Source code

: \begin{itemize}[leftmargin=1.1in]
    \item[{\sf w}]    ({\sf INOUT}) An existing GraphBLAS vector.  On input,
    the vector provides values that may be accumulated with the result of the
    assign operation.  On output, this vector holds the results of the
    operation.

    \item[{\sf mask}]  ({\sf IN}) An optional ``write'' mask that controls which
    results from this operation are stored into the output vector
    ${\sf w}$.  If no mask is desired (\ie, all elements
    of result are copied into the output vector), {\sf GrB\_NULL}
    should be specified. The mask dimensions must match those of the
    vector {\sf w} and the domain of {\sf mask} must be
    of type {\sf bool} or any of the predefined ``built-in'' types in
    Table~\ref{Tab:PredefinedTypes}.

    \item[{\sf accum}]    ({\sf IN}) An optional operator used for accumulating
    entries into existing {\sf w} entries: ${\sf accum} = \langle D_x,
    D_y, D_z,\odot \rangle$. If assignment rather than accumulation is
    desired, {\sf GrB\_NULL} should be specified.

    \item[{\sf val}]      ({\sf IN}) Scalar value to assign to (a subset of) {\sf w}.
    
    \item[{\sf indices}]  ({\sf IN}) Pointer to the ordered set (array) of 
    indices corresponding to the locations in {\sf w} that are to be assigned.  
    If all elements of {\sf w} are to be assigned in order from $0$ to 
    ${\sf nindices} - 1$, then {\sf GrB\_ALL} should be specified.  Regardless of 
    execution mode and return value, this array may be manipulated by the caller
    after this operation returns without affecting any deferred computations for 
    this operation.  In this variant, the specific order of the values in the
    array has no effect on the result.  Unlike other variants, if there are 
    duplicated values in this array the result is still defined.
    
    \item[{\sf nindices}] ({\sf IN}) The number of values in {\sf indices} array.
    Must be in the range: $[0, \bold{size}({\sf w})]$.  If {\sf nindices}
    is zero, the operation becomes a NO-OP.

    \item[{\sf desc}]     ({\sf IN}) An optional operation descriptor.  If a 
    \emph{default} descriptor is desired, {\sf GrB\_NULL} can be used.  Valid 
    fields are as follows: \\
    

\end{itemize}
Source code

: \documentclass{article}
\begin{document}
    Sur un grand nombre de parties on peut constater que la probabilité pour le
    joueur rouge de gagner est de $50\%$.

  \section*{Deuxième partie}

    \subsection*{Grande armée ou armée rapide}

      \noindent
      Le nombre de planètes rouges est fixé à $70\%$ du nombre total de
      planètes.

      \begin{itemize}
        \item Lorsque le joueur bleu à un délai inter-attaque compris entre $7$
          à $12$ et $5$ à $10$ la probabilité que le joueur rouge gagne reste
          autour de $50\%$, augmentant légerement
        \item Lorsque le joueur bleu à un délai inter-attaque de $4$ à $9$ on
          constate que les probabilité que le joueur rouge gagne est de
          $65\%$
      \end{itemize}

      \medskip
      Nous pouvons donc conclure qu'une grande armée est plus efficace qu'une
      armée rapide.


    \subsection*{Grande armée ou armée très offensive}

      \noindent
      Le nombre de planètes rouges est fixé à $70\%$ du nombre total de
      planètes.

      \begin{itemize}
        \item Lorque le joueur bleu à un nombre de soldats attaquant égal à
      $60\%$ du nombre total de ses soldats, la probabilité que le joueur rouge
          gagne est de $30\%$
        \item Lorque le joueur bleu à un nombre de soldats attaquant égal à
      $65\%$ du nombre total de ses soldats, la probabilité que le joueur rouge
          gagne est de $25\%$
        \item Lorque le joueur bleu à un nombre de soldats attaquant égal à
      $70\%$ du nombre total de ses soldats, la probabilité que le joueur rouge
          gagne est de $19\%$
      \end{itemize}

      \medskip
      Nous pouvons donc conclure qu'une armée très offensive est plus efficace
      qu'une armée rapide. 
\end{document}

* _EXERCISE OBJECTIVE_:
Find and copy each line of the data where "descriptor" is present.

* _SOLUTION_:
    \item[{\sf desc}]     ({\sf IN}) An optional operation descriptor.  If a 
    \emph{default} descriptor is desired, {\sf GrB\_NULL} can be used.  Valid 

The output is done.